DAESHIN SHIPPING CO. LTD., Plaintiff,
v.
MERIDIAN BULK CARRIERS, LTD., Defendant.



The opinion of the court was delivered by: NAOMI BUCHWALD, District Judge

MEMORANDUM AND ORDER

On August 12, 2005, Daeshin Shipping Co. ("plaintiff" or "Daeshin") was granted an order of attachment pursuant to Rule B of the Supplemental Rules for Certain Admiralty and Maritime Claims of the Federal Rules of Civil Procedure. As a result of this order, $1,894,778.89 belonging to Meridian Bulk Carriers Ltd. ("defendant" or "Meridian") was restrained at The Bank of New York and at American Express Bank.

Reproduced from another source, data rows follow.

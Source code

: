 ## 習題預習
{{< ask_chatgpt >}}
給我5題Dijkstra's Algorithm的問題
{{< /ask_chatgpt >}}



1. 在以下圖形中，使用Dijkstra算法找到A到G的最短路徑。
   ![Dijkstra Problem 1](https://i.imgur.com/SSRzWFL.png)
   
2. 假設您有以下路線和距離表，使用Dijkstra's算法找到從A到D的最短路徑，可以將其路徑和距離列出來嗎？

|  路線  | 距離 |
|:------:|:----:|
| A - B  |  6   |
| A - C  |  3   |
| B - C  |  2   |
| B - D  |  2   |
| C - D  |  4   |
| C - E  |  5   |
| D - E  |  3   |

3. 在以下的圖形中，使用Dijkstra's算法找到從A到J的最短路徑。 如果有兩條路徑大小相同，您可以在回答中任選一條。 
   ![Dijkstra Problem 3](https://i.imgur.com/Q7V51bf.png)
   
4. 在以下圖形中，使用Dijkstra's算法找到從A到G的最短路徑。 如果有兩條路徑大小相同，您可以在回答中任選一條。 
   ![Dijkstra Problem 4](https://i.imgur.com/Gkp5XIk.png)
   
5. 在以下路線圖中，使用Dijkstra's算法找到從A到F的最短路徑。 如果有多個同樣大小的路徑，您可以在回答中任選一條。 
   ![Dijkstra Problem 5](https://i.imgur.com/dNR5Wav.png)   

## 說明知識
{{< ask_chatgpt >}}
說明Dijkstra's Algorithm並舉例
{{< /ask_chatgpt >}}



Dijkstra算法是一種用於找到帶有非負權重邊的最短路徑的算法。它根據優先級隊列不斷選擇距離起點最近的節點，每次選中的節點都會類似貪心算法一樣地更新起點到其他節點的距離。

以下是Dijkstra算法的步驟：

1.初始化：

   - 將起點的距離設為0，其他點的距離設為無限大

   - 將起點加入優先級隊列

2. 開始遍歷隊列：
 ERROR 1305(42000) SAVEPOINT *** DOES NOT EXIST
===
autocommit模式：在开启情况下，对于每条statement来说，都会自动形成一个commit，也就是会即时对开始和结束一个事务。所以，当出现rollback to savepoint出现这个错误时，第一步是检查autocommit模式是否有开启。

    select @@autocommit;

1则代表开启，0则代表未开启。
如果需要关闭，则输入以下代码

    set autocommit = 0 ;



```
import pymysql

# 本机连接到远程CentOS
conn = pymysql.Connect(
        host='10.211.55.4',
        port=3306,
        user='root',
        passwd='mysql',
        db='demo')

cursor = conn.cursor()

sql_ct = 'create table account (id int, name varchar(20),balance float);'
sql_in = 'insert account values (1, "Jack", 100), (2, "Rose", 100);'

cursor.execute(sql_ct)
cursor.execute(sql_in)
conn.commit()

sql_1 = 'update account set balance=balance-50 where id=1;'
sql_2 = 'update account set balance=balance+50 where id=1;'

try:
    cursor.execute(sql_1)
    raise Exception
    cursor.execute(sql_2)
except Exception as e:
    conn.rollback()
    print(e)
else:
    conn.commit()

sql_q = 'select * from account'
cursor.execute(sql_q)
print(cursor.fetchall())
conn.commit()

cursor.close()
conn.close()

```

The underlying claims of the parties are subject to arbitration in London. However, a brief summary of the dispute is useful to place the attachment issues in context. Plaintiff sub-chartered a vessel, M/V WISDOM C, from STX PanOcean ("PanOcean"), which had chartered the ship from the vessel owners. Plaintiff then sub-chartered the ship to defendant. Defendant ultimately sub-chartered the vessel to yet another party, Al Kahlejia. The thrust of plaintiff's claim is that defendant breached the charter party by returning the vessel prior to the time specified in the contract. Defendant has counterclaimed that plaintiff breached the charter party because the vessel was not delivered in the physical condition warranted by the sub-charter agreement.

  On September 15, 2005, defendant filed a motion to reduce the amount of security attached by plaintiff and to obtain counter-security from plaintiff. A hearing was held on September 26, 2005 and post-hearing submissions were received from both parties.

  DISCUSSION

  I. Motion for Reduction in the Amount of Security

  Under Rules E(4) (f) and E(6) of the Supplemental Rules for Certain Admiralty and Maritime Claims, any person claiming an interest in an attached property may challenge the attachment. When security is taken and a motion made, security may be reduced for "good cause shown" under Rule E(6). Defendant advances two primary arguments to support its contention that the amount of security should be reduced. First, defendant argues that plaintiff's claim for lost profits is "grossly exaggerated." Second, defendant argues that it should not be forced to post security for claims related to vessel damage that might be asserted against plaintiff by either PanOcean or the owners of the vessel.

  When a motion is made challenging an attachment, the burden is on the plaintiff "to show why the arrest or attachment should not be vacated" under Rule E(4) (f). However, the plaintiff is not required to "prove its damages with exactitude." Dongbu Express Co. Ltd. v. Navios Corp., 944 F. Supp. 235, 237 (S.D.N.Y. 1996).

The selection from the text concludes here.